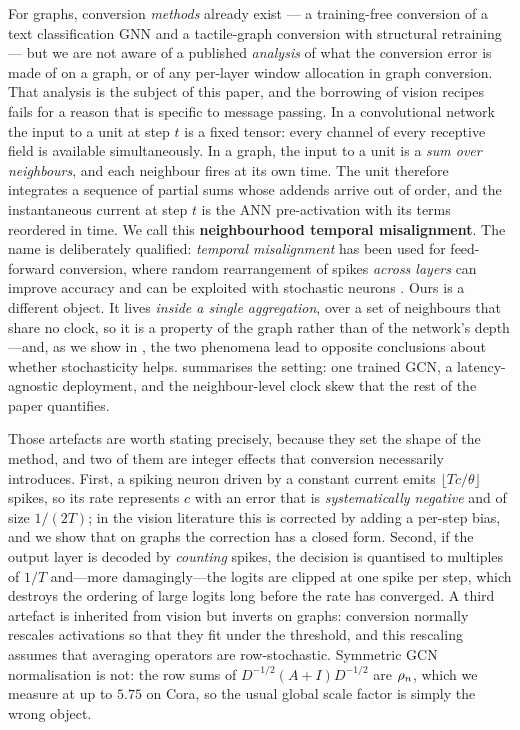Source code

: For graphs, conversion \emph{methods} already exist --- a training-free conversion of a text
classification GNN \citep{hwang2024onespike} and a tactile-graph conversion with structural
retraining \citep{zhang2025quantization} --- but we are not aware of a published \emph{analysis} of what the
conversion error is made of on a graph, or of any per-layer window allocation in graph conversion.
That analysis is
the subject of this paper, and the borrowing of vision recipes fails for a reason that
is specific to message passing. In a convolutional network the input to a unit at step $t$ is a
fixed tensor: every channel of every receptive field is available simultaneously. In a graph, the
input to a unit is a \emph{sum over neighbours}, and each neighbour fires at its own time. The unit
therefore integrates a sequence of partial sums whose addends arrive out of order, and the
instantaneous current at step $t$ is the ANN pre-activation with its terms reordered in time. We
call this \textbf{neighbourhood temporal misalignment}. The name is deliberately qualified:
\emph{temporal misalignment} has been used for feed-forward conversion, where random rearrangement
of spikes \emph{across layers} can improve accuracy and can be exploited with stochastic neurons
\citep{bojkovic2025temporal}. Ours is a different object. It lives \emph{inside a single
aggregation}, over a set of neighbours that share no clock, so it is a property of the graph rather
than of the network's depth---and, as we show in , the two phenomena lead to
opposite conclusions about whether stochasticity helps.  summarises the
setting: one trained GCN, a latency-agnostic deployment, and the neighbour-level clock skew that the
rest of the paper quantifies.

Those artefacts are worth stating precisely, because they set the shape of the method, and two of
them are integer effects that conversion necessarily introduces. First, a spiking neuron driven by a
constant current emits $\lfloor Tc/\theta \rfloor$ spikes, so its rate represents $c$ with an error
that is \emph{systematically negative} and of size $1/(2T)$; in the vision literature this is
corrected by adding a per-step bias, and we show that on graphs the correction has a closed form.
Second, if the output layer is decoded by \emph{counting} spikes, the decision is quantised to
multiples of $1/T$ and---more damagingly---the logits are clipped at one spike per step, which
destroys the ordering of large logits long before the rate has converged. A third artefact is
inherited from vision but inverts on graphs: conversion normally rescales activations so that they
fit under the threshold, and this rescaling assumes that averaging operators are row-stochastic.
Symmetric GCN normalisation is not: the row sums of $D^{-1/2}(A+I)D^{-1/2}$ are $\rho_{n}$, which we
measure at up to $5.75$ on Cora, so the usual global scale factor is simply the wrong object.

• [Work request]
Transcribe the opening line of the listing above, please, and every line after it through the line with "with stochastic neurons", word for word, without pictures.

• [Solution for this exercise]
Source code

: For graphs, conversion \emph{methods} already exist --- a training-free conversion of a text
classification GNN \citep{hwang2024onespike} and a tactile-graph conversion with structural
retraining \citep{zhang2025quantization} --- but we are not aware of a published \emph{analysis} of what the
conversion error is made of on a graph, or of any per-layer window allocation in graph conversion.
That analysis is
the subject of this paper, and the borrowing of vision recipes fails for a reason that
is specific to message passing. In a convolutional network the input to a unit at step $t$ is a
fixed tensor: every channel of every receptive field is available simultaneously. In a graph, the
input to a unit is a \emph{sum over neighbours}, and each neighbour fires at its own time. The unit
therefore integrates a sequence of partial sums whose addends arrive out of order, and the
instantaneous current at step $t$ is the ANN pre-activation with its terms reordered in time. We
call this \textbf{neighbourhood temporal misalignment}. The name is deliberately qualified:
\emph{temporal misalignment} has been used for feed-forward conversion, where random rearrangement
of spikes \emph{across layers} can improve accuracy and can be exploited with stochastic neurons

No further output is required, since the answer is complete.